If so, can you double check that your transform function returns a 2d array when called with one live point, i.e.,
transform(np.random.uniform(size=(1, ndim)).shape == (1, nparams)
It seems recv_samplesv in this line https://github.com/JohannesBuchner/UltraNest/blob/master/ultranest/integrator.py#L1356 has inconsistent dimensionality (can you print it?).
vectorized=False
as in default call of ReactiveNestedSampler
class UltraNestFitter():
...
def rescale(self, cube):
params = np.empty_like(cube)
for i, parameter in enumerate(self.parameters):
params[i] = cube[i] * (parameter.max - parameter.min) + parameter.min
return params
It is a method which is passed as transform=self.rescale
. It is adopted from
def my_prior_transform(cube):
params = cube.copy()
lo = 400
hi = 800
params[0] = cube[0] * (hi - lo) + lo
From your examples.
This is a corresponding test. Transform works for both 1d and 2d arrays. Should it return 2d arrays when it is called from one point? I missed that.

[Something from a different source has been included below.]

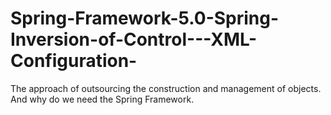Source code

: # Spring-Framework-5.0-Spring-Inversion-of-Control---XML-Configuration-
The approach of outsourcing the construction and management of objects.
And why do we need the Spring Framework.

def test_transform_function():
parameters = [
Parameter("a", min=10, max=20),
Parameter("b", min=-5, max=15)
]
fitter = UltraNestFitter(
lnprob=lambda params: -((params[0] - 15) ** 2 + params[1] ** 2),
parameters=parameters,
log_dir="transform_test"
)
assert pytest.approx(fitter.transform(np.array([0.5, 0.2]))) == [15, -1]
assert pytest.approx(fitter.transform(np.array([0.4, 0.8]))) == [14, 11]
assert pytest.approx(fitter.transform(np.array([[0.5, 0.4], [0.2, 0.8]]))) == np.array([[15, 14], [-1, 11]])
assert pytest.approx(fitter.transform([0.5, 0.2])) == [15, -1]
assert fitter.transform(np.random.uniform(size=(2, 1))).shape == (2, 1)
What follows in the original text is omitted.